今日、大丈夫って言われたからって、明日も大丈夫な訳じゃないからね。
湿り気あるとダメだしさ、葡萄も風邪引いちゃうんだよ」
「あらっ、葡萄のお医者様は、誰ですか?」
「Dottoressa マヌエーラ・サーニ」
「女性の方なんですね?」
「そう。3人の子供がいるよ。男の子1人と2人の娘さん。
彼女はこの辺りの畑を担当してるんだ。
で、カンティーナを担当するのがパオロ・マガズィーニ。
これは内のスタッフ。葡萄の状態がいいと、彼は楽なんだよ。
何もしなくていいんだ!」
「例えば、選果の時、1本の葡萄の木に何房くらい残します?」
「一概に言えないよね。とにかく全部の房を見て、
ある木は8房だったり、ある木は2房だったりさ」
「他のカンティーナのブルネロと比較して、ここのワインの特徴というと、何ですかね?」
「ん〜、規制に従って造るから・・・」とちょっと困った表情。
イタリア人の気質から言うと、「うちのが、なんてったって一番!」
と芝居がかった大袈裟な表現であれこれとアピールするところですが、
彼の口からは自分のワインを誉めるような文句がなかなか出てきません。
不器用なんだけど、正直が取り柄といったやさしいマウリッツィオ。
言葉からは出なくても、この人が葡萄畑でまじめに仕事をしている姿は想像がつきます。
この日お土産に頂いたブルネロは、早速、明日にでもお店に持っていって
スタッフ一同で楽しむ事とします。
さて、どんな香りなんでしょうか?どんな味なんでしょうか?
そして、どんな感触で後味が残るのでしょうか?
パトリッツィオを始め、他のスタッフからのコメントも楽しみです。
ここで日本の皆様に嬉しいお知らせです。
ここ[エノテカ トスカーナ]より皆様のご自宅にワインを発送致します。
今回の「LAMBARDI」はもちろんのこと、先月号でご紹介した「VALDICAVA」他、
30種類以上のブルネロの取り扱いがありますので、
ご希望のお客様は、『ワインスパイラルのトップページ/ご意見メール』へお問い合わせ下さい。
折り返しの連絡で詳細な案内をさせて頂きます。
「LAMBARDI」のブルネロ96年は、45.000リラ(23.24ユーロ)、
日本円にすると2,700円弱くらいと思われます。
「VALDICAVA」のブルネロ96年は、64.000リラ(33.05ユーロ)、
日本円では3,800円弱です。
只今、商品リスト、発送方法、支払い方法等の案内作成中です。
カンティーナによっては発売日が異なりますが、
年明けから登場するブルネロ‘97のオーダー予約もお受け致します。
‘97モノは凄いらしいとの噂が飛び交うブルネロ97。
11月中には、ワインスパイラルで見れますので、乞うご期待下さい。
では、モンタルチーノの中心街から「LAMBARDI」への行き方です。
この辺りは、「VALDICAVA」や「SCOPETONE」など
小規模ながらも質の高いカンティーナが集まるちょっとしたポイントゾーンです。
シエナからモンタルチーノへバスで向かい、終点(Piazza Cavour)で下車してください。

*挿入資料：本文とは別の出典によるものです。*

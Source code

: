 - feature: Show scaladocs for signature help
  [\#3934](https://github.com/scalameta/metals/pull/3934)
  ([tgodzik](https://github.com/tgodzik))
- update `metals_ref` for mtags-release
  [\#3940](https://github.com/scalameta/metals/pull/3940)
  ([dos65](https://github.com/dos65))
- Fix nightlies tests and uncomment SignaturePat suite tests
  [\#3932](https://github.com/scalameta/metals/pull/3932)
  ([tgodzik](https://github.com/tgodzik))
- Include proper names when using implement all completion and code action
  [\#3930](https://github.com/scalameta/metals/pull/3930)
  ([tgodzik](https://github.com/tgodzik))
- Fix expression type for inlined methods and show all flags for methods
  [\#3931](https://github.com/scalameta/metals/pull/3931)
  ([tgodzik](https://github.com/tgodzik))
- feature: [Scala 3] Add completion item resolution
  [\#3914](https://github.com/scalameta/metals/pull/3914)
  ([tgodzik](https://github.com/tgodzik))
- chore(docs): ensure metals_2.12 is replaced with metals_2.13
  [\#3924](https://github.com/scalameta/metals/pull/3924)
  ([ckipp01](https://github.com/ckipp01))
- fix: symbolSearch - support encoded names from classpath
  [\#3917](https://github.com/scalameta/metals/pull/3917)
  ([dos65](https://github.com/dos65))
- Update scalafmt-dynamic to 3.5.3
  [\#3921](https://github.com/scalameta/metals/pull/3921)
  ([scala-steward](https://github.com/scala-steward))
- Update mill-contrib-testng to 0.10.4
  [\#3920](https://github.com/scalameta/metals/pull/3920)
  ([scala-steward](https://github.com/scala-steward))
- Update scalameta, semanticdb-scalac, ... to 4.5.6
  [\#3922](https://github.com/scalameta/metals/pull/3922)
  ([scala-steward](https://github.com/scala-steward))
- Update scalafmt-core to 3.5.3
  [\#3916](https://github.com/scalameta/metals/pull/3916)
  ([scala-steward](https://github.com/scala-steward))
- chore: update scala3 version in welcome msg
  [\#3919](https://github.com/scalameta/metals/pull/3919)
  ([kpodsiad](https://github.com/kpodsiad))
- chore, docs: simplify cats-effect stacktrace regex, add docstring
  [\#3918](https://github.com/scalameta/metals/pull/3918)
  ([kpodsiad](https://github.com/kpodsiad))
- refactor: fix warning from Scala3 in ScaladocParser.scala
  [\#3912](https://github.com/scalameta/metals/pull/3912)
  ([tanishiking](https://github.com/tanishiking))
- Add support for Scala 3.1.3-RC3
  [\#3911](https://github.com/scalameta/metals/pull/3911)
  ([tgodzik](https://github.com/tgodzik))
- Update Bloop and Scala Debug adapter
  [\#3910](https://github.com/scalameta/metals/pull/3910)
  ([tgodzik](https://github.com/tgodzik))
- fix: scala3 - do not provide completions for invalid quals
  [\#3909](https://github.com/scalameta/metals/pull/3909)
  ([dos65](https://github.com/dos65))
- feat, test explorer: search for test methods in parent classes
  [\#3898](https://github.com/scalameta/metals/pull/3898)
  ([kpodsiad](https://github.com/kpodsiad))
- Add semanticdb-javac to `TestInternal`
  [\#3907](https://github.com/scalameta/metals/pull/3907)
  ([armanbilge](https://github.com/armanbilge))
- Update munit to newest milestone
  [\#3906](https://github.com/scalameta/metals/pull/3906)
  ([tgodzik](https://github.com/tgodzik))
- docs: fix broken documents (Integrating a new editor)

そのすぐ近くに「HOTEL dei Capitani」というホテルがあります。そのホテルに向かって[Via
Lapini]を進み、ホテルに突き当たったら左へ曲がります。
3分ほど進むと〈PORTA BURELLI〉という門があります。その門をくぐると、もうそこからは山道です。
門をくぐったら、右の方向へどんどん進んで下さい。
‘ブルネロ小径’とでも呼びたくなるようなこの山道は、人里離れてひっそりと棲息する葡萄村を発見してしまった!

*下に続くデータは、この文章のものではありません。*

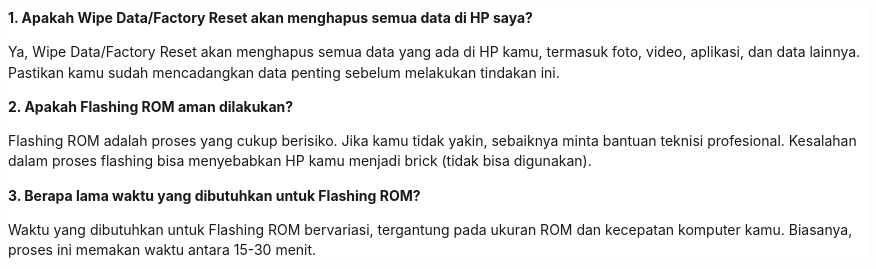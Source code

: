 **1\. Apakah Wipe Data/Factory Reset akan menghapus semua data di HP saya?**

Ya, Wipe Data/Factory Reset akan menghapus semua data yang ada di HP kamu, termasuk foto, video, aplikasi, dan data lainnya. Pastikan kamu sudah mencadangkan data penting sebelum melakukan tindakan ini.

**2\. Apakah Flashing ROM aman dilakukan?**

Flashing ROM adalah proses yang cukup berisiko. Jika kamu tidak yakin, sebaiknya minta bantuan teknisi profesional. Kesalahan dalam proses flashing bisa menyebabkan HP kamu menjadi brick (tidak bisa digunakan).

**3\. Berapa lama waktu yang dibutuhkan untuk Flashing ROM?**

Waktu yang dibutuhkan untuk Flashing ROM bervariasi, tergantung pada ukuran ROM dan kecepatan komputer kamu. Biasanya, proses ini memakan waktu antara 15-30 menit.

という、なんともファンタジーな優しい光景を楽しませてくれます。
シエナよりワインの旅をするために
●シエナの街中で宿泊
今回、シエナ通信の拠点でもあるシエナの街より、
シエナの散歩にも便利な2件を紹介しましょう。
・ CHIUSARELLI Tel/0577-280562 fax/0577-271177 viale
Curtatone,15-Siena(街中)
www.chiusarelli.com - info@chiusarelli.com
★★★ホテル。
レストラン・庭・駐車場あり。テレビ、エアコン、電話、室内冷蔵庫、トイレ、付き。
シングル 130.000リラ/ ダブル 190.000リラ
・ATHENA tel/0577-286313 fax/0577-48153 via Paolo Mascagni,55-Siena
(街中)
www.hotelathena.com email@hotelathena.com
★★★★ホテル。
レストラン・庭・駐車場あり。テレビ、エアコン、電話、室内冷蔵庫、トイレ、付き。
シングル 250.000リラ/ ダブル 320.000リラ
※これは、ハイシーズン料金(6月〜11月3)です。
私の場合、ホテルの予約はまず先方に電話を入れ、
希望日の空室状況、金額、支払い方法等の確認をします。
そして、予約確定のために、自分の名前、連絡先、宿泊日、
電話で話した条件(金額や朝食付き、トイレ付き等)を
記載したFAXを先方へ送ります。
念のため、先方からも予約確定の返事がFAXでもらえるとよいのですが、、、。
もし、大変そうでしたら、航空チケットを買った旅行代理店や
海外で使えるキャッシングカードのサービスに
〔ホテル予約手配〕のあるところもありますので、
そこにお願いしてしまうのも手ですね。
●そして、美味しい物、食べましょ!
シエナの伝統料理を守る店「Bagoga 」
シエナのカンポ広場から徒歩約3分。
裏路地に面しているため見付けにくいかもしれませんが、
シエナにお立ち寄りの際には是非、
訪れていただきたい店があります。
シエナ生まれのシエナ育ち。
生粋のセネーゼ、ファニャーニ・ピエリーノの店「Bagoga 」です。
皆から‘ピエロ’と呼ばれるこのおしゃべり好きで
陽気なオーナー兼シェフは、
厨房からちょくちょく現れては、
お客様とのコミュニケーションを楽しみます。
さて、このピエロの料理、ひょっとして、
皆様の中で彼の料理を既に堪能された方が
いらっしゃるかもしれません。
といいますのも、つい先日、
東京と横浜のロイヤルパークホテルの招待を受け、
トスカーナ料理を日本の皆様に披露した他、昨年の12月にも、
銀座プランタンの招待で日本に招かれ、トスカーナ料理を披露しています。
そんな彼のご自慢の逸品は‘オスカーのウサギ料理’と呼ばれる
「Coniglio alle CRETE SENESI」。
1988のイタリアン・オスカー賞に輝くこの料理のレシピを簡単に説明しますと、
人参、タマネギ、ニンニク、セロリ等をオリーブオイルで炒め、
そこにウサギの肉を加えます。その際、粉末状のシナモン、ローズマリー、
タイム、バジリコ等を風味付けにまぶし、ウサギから出る水分が無くなったところに
ケイパーを加えます。
その後、ボトル1本半程のキャンティワインをそそぎ込み、長時間の煮込みに入ります。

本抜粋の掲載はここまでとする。